We started out with the Taj Mahal. Not much I can say about that. Maybe I'll show you some pictures when I can.
After Agra, we zoomed off to Delhi, where Zaman posted the below post. We're staying in the apartment of a friend of a friend who we met in Delhi here who runs a place called Manzil House, an after-school thing where a bunch of Indian teenagers gather and play music/learn. Their jams are legendary- we'll definitely show you some stuff we recorded. There Kian and my dad went off to Sri Lanka. The Fellowship is already breaking up. But we'll see them at the end of the month in Delhi.
After that Delhi stay, we took a train to Udaipur in Rajasthan. I would have to say that Rajasthan and Sikkim are sort of on the same level for beauty- probably the two most beautiful provinces I've seen in India, although completely different- Rajasthan is desert, Sikkim, mountains. We stayed with, of all the people you might meet in India, homeschoolers. They ran a place called Shik Shantar, which would not look out of place in Errington- learning, homeschooling, recycling, organic food, lots of subversive literature, and solar energy. I gather they're pretty rare people in India. I do know that everybody else we talked to about homeschooling listened to it as if we were talking about splitting the atom, and then said it was a wonderful idea but it would never come to India ever.

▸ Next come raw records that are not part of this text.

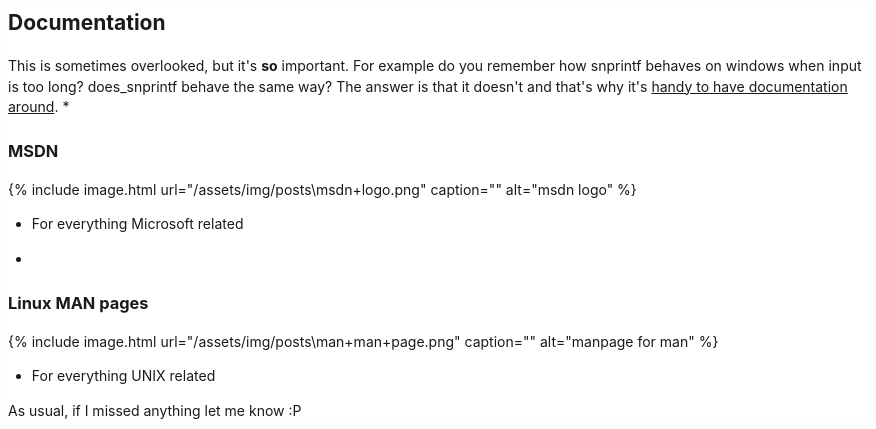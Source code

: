 
## Documentation
This is sometimes overlooked, but it's **so** important. For example do you remember how snprintf behaves on windows when input is too long? does\_snprintf behave the same way? The answer is that it doesn't and that's why it's [handy to have documentation around](https://docs.microsoft.com/en-us/cpp/c-runtime-library/reference/snprintf-snprintf-snprintf-l-snwprintf-snwprintf-l?view=vs-2019#return-value).
* 
### MSDN

{% include image.html url="/assets/img/posts\msdn+logo.png" caption="" alt="msdn logo" %}
* For everything Microsoft related

* 
### Linux MAN pages 
{% include image.html url="/assets/img/posts\man+man+page.png" caption="" alt="manpage for man" %}

* For everything UNIX related


As usual, if I missed anything let me know :P 


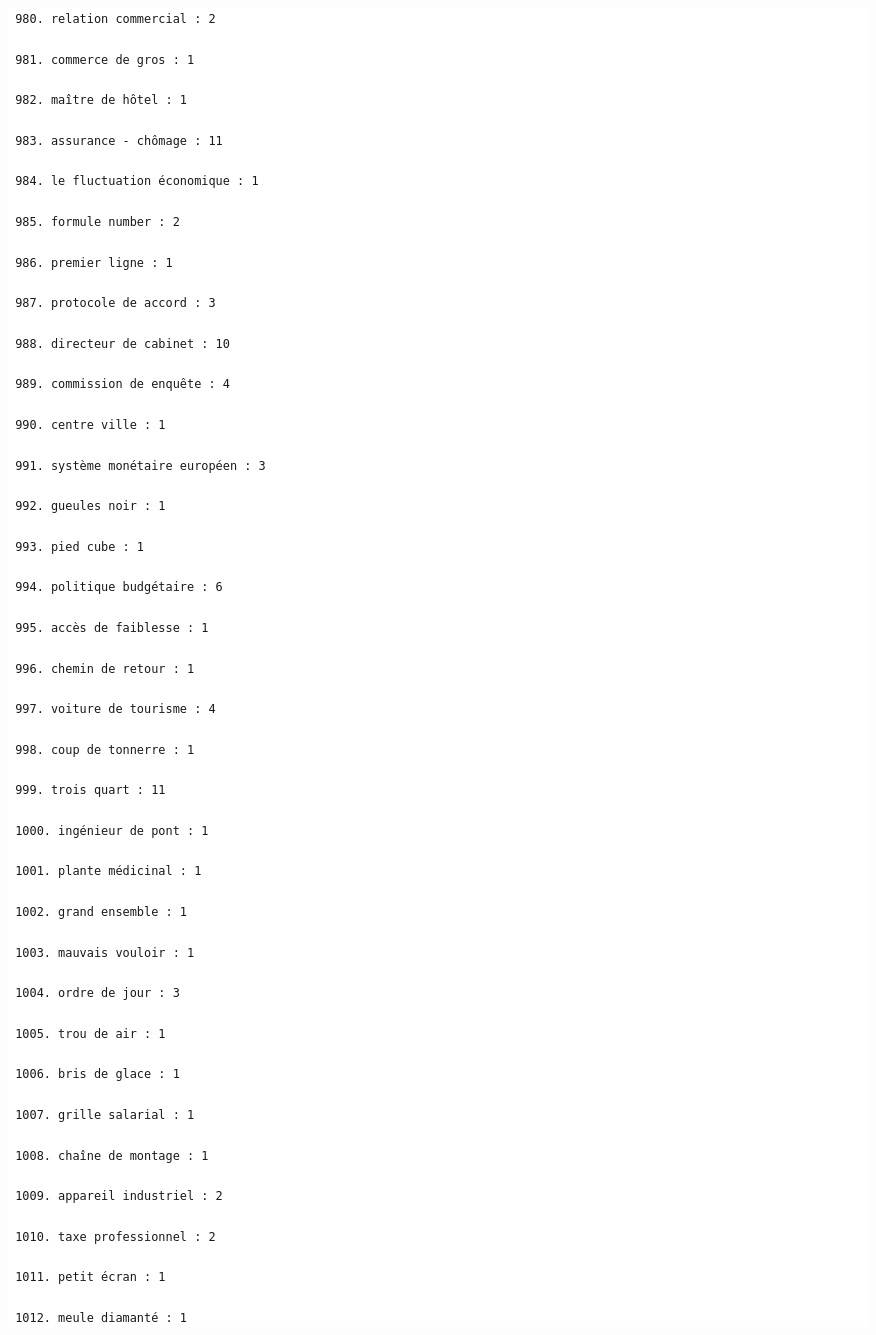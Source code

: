 	 980. relation commercial : 2

	 981. commerce de gros : 1

	 982. maître de hôtel : 1

	 983. assurance - chômage : 11

	 984. le fluctuation économique : 1

	 985. formule number : 2

	 986. premier ligne : 1

	 987. protocole de accord : 3

	 988. directeur de cabinet : 10

	 989. commission de enquête : 4

	 990. centre ville : 1

	 991. système monétaire européen : 3

	 992. gueules noir : 1

	 993. pied cube : 1

	 994. politique budgétaire : 6

	 995. accès de faiblesse : 1

	 996. chemin de retour : 1

	 997. voiture de tourisme : 4

	 998. coup de tonnerre : 1

	 999. trois quart : 11

	 1000. ingénieur de pont : 1

	 1001. plante médicinal : 1

	 1002. grand ensemble : 1

	 1003. mauvais vouloir : 1

	 1004. ordre de jour : 3

	 1005. trou de air : 1

	 1006. bris de glace : 1

	 1007. grille salarial : 1

	 1008. chaîne de montage : 1

	 1009. appareil industriel : 2

	 1010. taxe professionnel : 2

	 1011. petit écran : 1

	 1012. meule diamanté : 1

I think Indian education works something like this:
Prior to six years old: If you have the means, you dip your kid into five different flavours of prep/pre-school.
Elementary/Middle: You wear a uniform, you get taught by the British system, you go to assemblies where someone pounds a drum and your principal screams "left right left" into a microphone and you all march in a circle, I'm not kidding about this last part by the way. I don't know what private schools are like but I've seen two public schools where they do this.
High School: More of the same(?)
Post-Secondary: You BUST your behind to get a decent piece of paper to show, and hope you get in line before the guy whose uncle is a manager.
I might be wrong about all of this. Ignorance is bliss, as usual.
Anyhow, in Udaipur we climbed another mountain, watched some monkeys, lolled around the lake looking at the white mansion hotel sitting in the middle on an island, and relaxed. Zaman might have something to say on that point. Reminder: a plastic oil jug makes an EXCELLENT bass drum.
After three days of that, we trained off to Jaipur, capital of Rajasthan, where we did all that touristy stuff. Amber Fort, which is almost surreal in its passages and stairways.. think of it as a desert castle on a cliff if you like. Jantar Mantar Observatory, made by a Rajasthan king, measures time/position of sun/month/inclination of earth through the clever use of stones. Forget Stonehenge, think two-second accuracy.
And now here we are in Delhi. Ryan, that lucky son of a monkey, has planed off to Portugal where he'll do exciting things such as not being in India. I do sort of envy him - ever since I took off from Canada I've felt like there's a muscle near my spine that clenched up and won't let go until I step onto Vancouver Island again.
Next? Who knows. Possibly the south, to a former French colony called Pondicheri, where it's not so cold at night.
Indian Feature: Staring. Too, too many people stare in India. It's not spectating, it's just staring. If you're cleaning your fingernails, someone's staring at you. If you're doing your banking, no kidding, someone's leaning on the counter next to you and staring straight at you (this actually happened). If you're just sitting and eating, someone is sure as heck staring at you. It's unnerving.